▶ Work to complete: Because the pictures are not wanted, reproduce the rest of the records below exactly as they stand.

▶ Supplied information:
=== Begin Enclosure ===

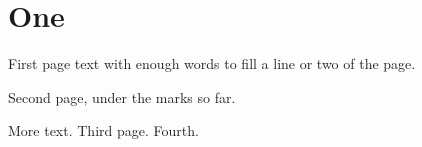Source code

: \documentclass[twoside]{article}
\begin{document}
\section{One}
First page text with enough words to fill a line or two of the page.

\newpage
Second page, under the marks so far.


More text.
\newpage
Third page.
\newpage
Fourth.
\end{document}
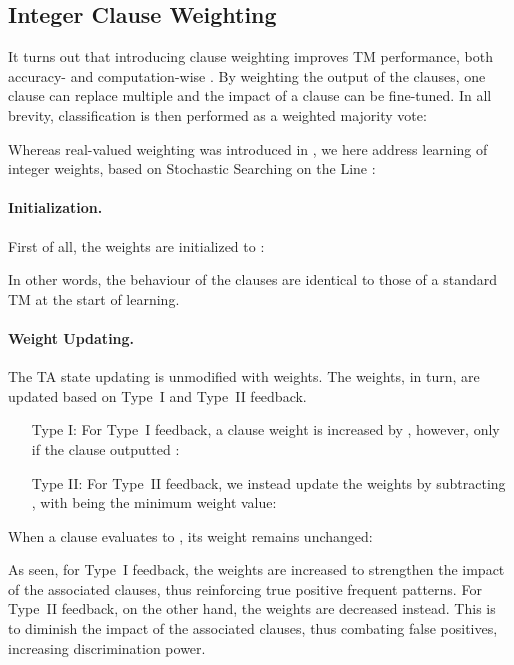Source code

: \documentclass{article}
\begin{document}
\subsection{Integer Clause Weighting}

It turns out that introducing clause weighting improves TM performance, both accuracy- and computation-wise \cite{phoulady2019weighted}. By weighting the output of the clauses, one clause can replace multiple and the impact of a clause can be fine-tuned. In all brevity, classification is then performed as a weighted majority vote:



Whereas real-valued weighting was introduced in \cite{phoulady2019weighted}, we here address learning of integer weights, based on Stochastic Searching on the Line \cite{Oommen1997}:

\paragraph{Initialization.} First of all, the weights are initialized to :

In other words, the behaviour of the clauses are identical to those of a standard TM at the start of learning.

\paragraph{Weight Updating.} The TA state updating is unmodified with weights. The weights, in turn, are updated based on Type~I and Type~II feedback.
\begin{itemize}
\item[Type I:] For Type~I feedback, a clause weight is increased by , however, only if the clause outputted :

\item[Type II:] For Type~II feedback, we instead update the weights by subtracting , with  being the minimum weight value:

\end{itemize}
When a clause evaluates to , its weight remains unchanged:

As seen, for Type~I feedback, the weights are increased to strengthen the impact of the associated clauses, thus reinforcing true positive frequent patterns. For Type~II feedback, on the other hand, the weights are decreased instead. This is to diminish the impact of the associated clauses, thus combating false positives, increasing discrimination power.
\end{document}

=== End Enclosure ===

▶ Result of the task:
Source code

: \documentclass[twoside]{article}
\begin{document}
\section{One}
First page text with enough words to fill a line or two of the page.

\newpage
Second page, under the marks so far.


More text.
\newpage
Third page.
\newpage
Fourth.
\end{document}
Source code

: \documentclass{article}
\begin{document}
\subsection{Integer Clause Weighting}

It turns out that introducing clause weighting improves TM performance, both accuracy- and computation-wise \cite{phoulady2019weighted}. By weighting the output of the clauses, one clause can replace multiple and the impact of a clause can be fine-tuned. In all brevity, classification is then performed as a weighted majority vote:



Whereas real-valued weighting was introduced in \cite{phoulady2019weighted}, we here address learning of integer weights, based on Stochastic Searching on the Line \cite{Oommen1997}:

\paragraph{Initialization.} First of all, the weights are initialized to :

In other words, the behaviour of the clauses are identical to those of a standard TM at the start of learning.

\paragraph{Weight Updating.} The TA state updating is unmodified with weights. The weights, in turn, are updated based on Type~I and Type~II feedback.
\begin{itemize}
\item[Type I:] For Type~I feedback, a clause weight is increased by , however, only if the clause outputted :

\item[Type II:] For Type~II feedback, we instead update the weights by subtracting , with  being the minimum weight value:

\end{itemize}
When a clause evaluates to , its weight remains unchanged:

As seen, for Type~I feedback, the weights are increased to strengthen the impact of the associated clauses, thus reinforcing true positive frequent patterns. For Type~II feedback, on the other hand, the weights are decreased instead. This is to diminish the impact of the associated clauses, thus combating false positives, increasing discrimination power.
\end{document}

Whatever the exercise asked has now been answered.